» MATERIAL PROVIDED:
· · · · · · ·
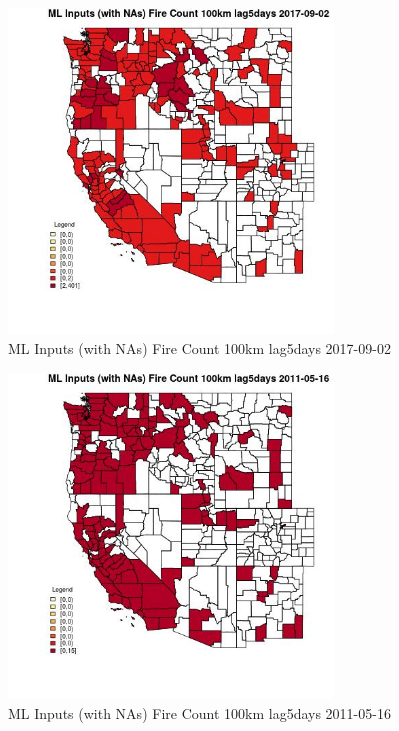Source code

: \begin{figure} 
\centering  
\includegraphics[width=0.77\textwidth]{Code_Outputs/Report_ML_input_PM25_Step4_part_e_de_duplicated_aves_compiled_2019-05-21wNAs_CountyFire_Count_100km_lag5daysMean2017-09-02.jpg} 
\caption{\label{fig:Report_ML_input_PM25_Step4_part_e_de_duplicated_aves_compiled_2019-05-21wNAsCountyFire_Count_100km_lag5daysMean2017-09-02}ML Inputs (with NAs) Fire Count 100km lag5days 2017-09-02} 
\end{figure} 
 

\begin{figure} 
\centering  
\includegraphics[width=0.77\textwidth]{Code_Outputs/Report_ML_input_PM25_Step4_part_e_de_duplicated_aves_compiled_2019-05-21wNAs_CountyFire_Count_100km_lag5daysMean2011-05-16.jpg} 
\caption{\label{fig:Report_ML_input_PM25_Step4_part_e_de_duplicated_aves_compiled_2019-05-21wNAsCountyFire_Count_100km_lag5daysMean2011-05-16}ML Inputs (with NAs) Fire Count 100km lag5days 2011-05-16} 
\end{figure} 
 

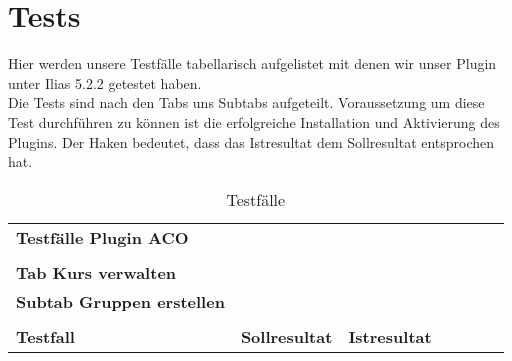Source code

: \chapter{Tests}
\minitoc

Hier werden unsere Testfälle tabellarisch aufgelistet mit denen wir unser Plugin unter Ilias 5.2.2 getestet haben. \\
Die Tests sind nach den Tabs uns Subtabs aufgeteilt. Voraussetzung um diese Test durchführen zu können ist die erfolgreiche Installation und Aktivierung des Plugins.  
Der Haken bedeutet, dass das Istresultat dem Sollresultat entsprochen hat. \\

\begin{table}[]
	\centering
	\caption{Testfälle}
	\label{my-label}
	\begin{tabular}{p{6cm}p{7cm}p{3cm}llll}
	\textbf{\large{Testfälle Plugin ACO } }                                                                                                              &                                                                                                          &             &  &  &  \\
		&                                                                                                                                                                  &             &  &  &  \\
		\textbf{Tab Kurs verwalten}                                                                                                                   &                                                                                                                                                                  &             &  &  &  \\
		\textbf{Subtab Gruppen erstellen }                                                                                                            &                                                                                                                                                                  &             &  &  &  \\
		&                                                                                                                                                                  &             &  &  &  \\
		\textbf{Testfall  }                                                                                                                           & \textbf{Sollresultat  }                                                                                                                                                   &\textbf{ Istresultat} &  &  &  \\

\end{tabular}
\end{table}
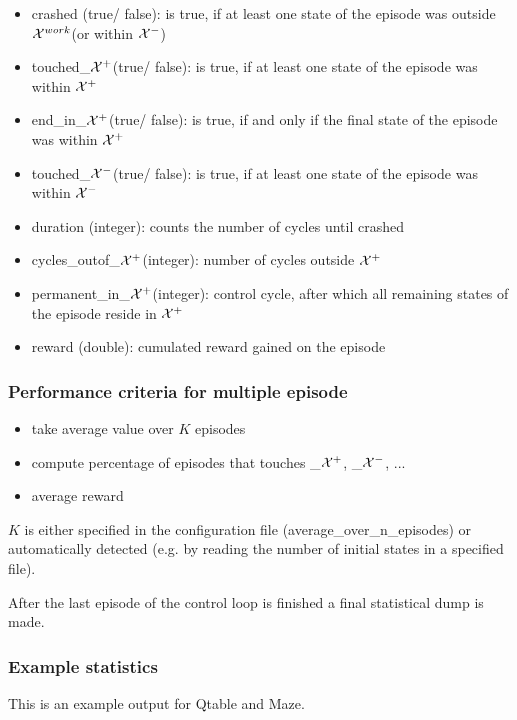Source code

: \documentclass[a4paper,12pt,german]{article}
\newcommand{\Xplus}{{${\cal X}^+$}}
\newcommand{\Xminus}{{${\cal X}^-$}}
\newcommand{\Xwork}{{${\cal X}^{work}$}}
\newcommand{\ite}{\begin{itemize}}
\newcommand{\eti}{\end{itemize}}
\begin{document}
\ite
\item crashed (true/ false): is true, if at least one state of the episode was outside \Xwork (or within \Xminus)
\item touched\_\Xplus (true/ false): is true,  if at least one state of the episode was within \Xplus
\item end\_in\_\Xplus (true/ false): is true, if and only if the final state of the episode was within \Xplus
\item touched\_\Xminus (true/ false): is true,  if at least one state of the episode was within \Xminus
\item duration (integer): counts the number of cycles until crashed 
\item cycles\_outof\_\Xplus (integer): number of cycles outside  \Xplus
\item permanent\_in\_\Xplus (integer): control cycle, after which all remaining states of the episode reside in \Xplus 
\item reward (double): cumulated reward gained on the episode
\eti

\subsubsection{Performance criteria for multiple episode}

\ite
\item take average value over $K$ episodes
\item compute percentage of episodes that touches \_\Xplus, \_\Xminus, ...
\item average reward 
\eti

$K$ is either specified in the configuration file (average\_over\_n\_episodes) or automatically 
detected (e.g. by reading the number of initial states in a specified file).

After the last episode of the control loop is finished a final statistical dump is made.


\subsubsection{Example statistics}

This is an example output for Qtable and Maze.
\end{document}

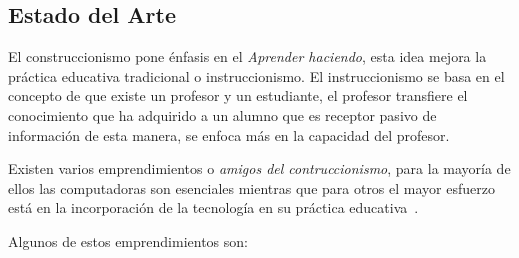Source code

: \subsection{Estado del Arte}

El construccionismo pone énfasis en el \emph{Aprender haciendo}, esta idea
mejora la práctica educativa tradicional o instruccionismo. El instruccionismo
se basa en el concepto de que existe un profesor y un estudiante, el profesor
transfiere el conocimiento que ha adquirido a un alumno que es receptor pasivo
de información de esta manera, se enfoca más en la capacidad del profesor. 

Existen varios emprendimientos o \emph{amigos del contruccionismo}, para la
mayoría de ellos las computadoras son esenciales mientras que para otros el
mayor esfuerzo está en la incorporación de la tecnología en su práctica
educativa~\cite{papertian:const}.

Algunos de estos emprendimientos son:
· · · · · · ·
» INSTRUCTIONS TO FOLLOW:
Among the lines above, which ones hold the string "control"? Show them.

» TASK ANSWER:
\item permanent\_in\_\Xplus (integer): control cycle, after which all remaining states of the episode reside in \Xplus 
After the last episode of the control loop is finished a final statistical dump is made.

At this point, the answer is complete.